I care more about not abandoning the function boundaries we have now. If it's a SQL function rather than a pl/pgsql one, great. If we move more logic into the application, we have to start rethinking the design for the forward compatibility of the back end. Not that we can't do it, but that's why it is the way it is.

…

On Tue, Aug 1, 2017 at 10:55 AM Christopher Maier ***@***.***> wrote: ***@***.**** commented on this pull request. ------------------------------ In components/builder-scheduler/src/data_store.rs <#2851 (comment)>: > + END + $$ LANGUAGE plpgsql VOLATILE"#)?; + + migrator.migrate( + "scheduler", + r#"CREATE OR REPLACE FUNCTION delete_job_status_v1 (integer) RETURNS void AS $$ + BEGIN + DELETE FROM job_status + WHERE id IN ( + SELECT id + FROM job_status + ORDER BY created_at ASC + LIMIT $1 + ); + END + $$ LANGUAGE plpgsql VOLATILE"#, Postgres is actually able to inline code and fold function bodies into outer queries in some cases when the function is written in SQL, but can't do that when it's in PL/pgSQL. Another good thing about writing in SQL is that it forces you to express your problem in terms of set operations, which is almost without exception going to be better than expressing it iteratively. For instance, I helped @raskchanky <https://github.com/raskchanky> refactor a PL/pgSQL function that was making n+1 insert statements into an SQL statement that does the same, but in a single operation. True, nothing is stopping you from executing that same single query in a PL/pgSQL function, but that seems like just adding noise at that point. Certainly, if there are situations where we really do need the capabilities of PL/pgSQL (like exception handling, for example), then by all means, we should use PL/pgSQL. You can do a lot more things in SQL in Postgres these days, though, so that's becoming increasingly unnecessary, particularly for the kinds of things we're doing on this project. That, coupled with the clarity that being forced to express your problem in set-oriented operations, makes me reach for SQL first. — You are receiving this because you commented. Reply to this email directly, view it on GitHub <#2851 (comment)>, or mute the thread <https://github.com/notifications/unsubscribe-auth/AAAQ0IKkuCJVRFtIz2OvpyiGUExBpf1vks5sT2abgaJpZM4OnOxv> .

christophermaier

Look good overall, but thinking a bit more on it, I wonder if it'd be better to rethink how we're describing the functionality that's being added here. It seems like we're fundamentally talking about managing a queue in the database, but a lot of the naming is more narrow than that, and potentially confusing. We're not just dealing with the status of a job in a narrow sense; we're managing our queue of work. The more that our tables, functions, etc. reflect that intention, the clearer the code will be.

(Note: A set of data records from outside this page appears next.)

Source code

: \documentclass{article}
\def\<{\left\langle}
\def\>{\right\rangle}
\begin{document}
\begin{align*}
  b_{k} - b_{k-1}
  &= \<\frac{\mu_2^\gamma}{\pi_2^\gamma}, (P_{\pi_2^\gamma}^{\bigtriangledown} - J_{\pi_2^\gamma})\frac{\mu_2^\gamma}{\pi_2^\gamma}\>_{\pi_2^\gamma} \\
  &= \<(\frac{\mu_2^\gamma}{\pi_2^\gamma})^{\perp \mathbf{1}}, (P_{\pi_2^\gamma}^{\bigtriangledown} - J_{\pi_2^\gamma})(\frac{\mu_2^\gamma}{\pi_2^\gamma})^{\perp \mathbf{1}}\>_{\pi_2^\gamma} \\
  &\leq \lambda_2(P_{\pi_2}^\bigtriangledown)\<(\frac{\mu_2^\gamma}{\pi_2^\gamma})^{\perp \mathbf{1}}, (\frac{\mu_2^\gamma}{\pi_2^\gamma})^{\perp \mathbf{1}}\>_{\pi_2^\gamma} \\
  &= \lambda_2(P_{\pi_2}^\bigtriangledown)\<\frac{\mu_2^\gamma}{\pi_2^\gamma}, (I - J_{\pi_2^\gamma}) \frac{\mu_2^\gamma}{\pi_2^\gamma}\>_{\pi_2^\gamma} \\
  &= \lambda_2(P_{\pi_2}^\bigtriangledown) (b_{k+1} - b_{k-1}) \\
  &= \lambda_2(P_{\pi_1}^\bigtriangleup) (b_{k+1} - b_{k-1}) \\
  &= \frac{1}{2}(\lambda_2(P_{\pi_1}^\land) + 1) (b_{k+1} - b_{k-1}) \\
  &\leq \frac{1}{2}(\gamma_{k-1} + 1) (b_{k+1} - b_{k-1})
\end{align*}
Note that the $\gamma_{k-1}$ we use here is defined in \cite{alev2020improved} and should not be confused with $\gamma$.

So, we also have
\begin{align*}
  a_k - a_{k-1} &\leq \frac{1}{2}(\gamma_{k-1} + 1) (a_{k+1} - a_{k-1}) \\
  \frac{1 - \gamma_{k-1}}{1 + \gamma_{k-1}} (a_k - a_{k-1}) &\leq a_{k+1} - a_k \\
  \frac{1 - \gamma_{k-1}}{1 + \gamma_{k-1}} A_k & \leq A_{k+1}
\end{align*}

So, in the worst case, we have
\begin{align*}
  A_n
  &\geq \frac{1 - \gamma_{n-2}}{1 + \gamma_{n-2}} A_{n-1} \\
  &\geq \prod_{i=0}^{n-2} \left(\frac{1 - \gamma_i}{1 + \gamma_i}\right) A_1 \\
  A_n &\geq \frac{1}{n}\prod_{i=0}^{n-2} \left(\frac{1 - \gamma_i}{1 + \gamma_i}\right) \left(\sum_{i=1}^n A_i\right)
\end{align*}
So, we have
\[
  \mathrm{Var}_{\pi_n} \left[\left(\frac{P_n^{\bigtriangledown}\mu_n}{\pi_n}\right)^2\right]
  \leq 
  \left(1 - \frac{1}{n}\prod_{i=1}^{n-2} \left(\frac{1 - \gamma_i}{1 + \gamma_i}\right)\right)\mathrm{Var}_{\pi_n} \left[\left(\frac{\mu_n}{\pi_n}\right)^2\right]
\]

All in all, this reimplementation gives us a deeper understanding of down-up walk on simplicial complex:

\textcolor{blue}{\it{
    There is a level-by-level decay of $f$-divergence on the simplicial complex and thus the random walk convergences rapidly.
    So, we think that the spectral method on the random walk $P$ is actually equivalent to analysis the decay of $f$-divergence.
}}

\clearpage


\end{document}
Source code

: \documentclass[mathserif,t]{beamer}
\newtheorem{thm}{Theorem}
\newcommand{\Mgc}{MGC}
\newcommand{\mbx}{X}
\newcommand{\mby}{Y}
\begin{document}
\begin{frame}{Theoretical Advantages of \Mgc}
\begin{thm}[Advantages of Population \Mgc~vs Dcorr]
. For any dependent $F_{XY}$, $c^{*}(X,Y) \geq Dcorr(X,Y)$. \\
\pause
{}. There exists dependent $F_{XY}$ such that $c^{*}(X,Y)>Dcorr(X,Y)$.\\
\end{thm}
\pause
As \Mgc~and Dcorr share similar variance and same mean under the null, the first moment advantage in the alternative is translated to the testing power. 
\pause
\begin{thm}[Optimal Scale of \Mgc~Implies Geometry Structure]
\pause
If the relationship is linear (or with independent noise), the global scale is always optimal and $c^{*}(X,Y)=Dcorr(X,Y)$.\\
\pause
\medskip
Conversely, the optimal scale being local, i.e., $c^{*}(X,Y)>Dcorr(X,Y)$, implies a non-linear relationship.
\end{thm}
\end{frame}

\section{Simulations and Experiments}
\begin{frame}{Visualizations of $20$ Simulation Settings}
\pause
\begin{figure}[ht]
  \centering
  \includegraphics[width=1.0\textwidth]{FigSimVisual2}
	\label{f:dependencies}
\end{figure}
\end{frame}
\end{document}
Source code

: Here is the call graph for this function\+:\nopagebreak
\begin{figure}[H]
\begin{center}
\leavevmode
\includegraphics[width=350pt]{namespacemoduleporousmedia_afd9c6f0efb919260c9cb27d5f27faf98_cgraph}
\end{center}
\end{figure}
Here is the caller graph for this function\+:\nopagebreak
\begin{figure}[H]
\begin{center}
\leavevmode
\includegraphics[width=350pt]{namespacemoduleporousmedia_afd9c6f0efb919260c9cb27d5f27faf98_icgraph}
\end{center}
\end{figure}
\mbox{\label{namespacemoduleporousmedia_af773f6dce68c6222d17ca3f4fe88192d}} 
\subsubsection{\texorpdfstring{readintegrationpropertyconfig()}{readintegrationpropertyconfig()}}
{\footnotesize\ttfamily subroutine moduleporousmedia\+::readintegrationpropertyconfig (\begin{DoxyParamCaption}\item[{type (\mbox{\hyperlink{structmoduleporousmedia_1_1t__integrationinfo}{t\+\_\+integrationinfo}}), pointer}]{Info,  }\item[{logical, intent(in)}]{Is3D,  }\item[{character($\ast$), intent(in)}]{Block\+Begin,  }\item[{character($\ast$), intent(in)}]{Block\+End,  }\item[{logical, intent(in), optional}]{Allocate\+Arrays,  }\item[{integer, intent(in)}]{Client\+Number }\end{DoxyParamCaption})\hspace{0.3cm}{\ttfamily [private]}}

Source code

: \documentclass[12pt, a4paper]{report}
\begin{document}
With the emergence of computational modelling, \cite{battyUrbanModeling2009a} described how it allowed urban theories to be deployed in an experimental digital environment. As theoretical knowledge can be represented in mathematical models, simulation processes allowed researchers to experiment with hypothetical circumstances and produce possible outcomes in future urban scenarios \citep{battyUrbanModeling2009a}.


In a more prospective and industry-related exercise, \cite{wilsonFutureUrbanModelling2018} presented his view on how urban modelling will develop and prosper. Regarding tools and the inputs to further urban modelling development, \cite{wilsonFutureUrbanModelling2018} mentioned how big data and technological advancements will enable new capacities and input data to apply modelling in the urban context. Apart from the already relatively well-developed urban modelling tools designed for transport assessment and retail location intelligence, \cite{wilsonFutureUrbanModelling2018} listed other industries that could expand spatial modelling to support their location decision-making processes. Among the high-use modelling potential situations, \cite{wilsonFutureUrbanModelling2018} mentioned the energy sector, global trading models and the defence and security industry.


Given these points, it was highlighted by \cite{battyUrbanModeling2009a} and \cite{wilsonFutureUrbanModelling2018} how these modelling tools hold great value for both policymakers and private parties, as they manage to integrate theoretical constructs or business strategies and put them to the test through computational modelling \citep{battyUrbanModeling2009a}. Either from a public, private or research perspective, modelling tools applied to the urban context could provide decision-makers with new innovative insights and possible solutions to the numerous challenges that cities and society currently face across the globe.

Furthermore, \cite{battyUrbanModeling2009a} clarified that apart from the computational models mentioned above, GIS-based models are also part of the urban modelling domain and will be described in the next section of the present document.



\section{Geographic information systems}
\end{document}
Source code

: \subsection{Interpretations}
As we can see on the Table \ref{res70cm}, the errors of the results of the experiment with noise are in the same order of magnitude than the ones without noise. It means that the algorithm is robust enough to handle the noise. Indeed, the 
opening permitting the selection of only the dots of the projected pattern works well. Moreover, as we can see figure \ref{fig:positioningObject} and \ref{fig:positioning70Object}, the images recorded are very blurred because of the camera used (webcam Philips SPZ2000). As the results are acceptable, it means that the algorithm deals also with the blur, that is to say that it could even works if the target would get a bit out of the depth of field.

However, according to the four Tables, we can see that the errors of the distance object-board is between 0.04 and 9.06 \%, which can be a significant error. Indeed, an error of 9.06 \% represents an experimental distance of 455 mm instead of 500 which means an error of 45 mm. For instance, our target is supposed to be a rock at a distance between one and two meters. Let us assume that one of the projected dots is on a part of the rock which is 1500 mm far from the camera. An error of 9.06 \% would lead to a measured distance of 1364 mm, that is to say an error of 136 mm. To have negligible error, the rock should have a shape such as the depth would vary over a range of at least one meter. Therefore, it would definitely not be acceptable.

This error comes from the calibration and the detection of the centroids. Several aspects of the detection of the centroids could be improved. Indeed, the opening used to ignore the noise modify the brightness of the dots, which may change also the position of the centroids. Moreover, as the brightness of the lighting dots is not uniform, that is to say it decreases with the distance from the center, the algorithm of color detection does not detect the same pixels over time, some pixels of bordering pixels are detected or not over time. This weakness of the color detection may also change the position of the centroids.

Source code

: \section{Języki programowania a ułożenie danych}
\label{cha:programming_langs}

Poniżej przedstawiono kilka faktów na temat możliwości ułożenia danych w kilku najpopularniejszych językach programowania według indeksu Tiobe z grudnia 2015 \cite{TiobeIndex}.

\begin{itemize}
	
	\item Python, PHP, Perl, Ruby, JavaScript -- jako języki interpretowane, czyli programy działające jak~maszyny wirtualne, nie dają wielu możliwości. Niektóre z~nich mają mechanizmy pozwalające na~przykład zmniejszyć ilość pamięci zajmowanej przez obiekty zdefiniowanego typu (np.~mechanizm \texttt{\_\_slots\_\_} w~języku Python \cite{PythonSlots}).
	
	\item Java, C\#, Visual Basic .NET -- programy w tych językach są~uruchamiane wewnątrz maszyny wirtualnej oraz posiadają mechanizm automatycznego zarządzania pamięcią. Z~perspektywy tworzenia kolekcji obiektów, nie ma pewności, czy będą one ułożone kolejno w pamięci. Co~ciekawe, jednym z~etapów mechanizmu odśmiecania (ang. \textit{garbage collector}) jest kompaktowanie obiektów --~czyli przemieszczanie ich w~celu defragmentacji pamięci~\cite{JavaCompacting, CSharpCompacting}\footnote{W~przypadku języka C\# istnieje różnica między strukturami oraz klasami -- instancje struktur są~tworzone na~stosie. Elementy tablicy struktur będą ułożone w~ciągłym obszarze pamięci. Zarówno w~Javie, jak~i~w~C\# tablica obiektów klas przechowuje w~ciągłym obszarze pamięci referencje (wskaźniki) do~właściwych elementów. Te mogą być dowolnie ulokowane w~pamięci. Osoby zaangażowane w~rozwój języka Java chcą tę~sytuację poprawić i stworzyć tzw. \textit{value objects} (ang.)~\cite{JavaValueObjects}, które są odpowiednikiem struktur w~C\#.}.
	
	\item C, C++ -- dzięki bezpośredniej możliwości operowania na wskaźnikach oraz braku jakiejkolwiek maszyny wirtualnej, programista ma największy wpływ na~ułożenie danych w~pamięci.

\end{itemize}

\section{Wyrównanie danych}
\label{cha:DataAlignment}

christophermaier · 2017-08-02T14:15:07Z

components/builder-jobsrv/src/data_store.rs

-        "Failed" => jobsrv::JobState::Failed,
-        _ => return Err(Error::UnknownJobState),
-    };
+    let job_state = jobsrv::JobState::from_str(&js).map_err(


Minor nit pick, but it seems like it's more idiomatic to use parse rather than calling from_str directly.

christophermaier · 2017-08-02T14:22:35Z

components/builder-scheduler/src/server/scheduler.rs

+                        _ => (),
+                    }
+
+                    // Clear the top job status from the queue


This comment isn't quite in line with the implementation anymore.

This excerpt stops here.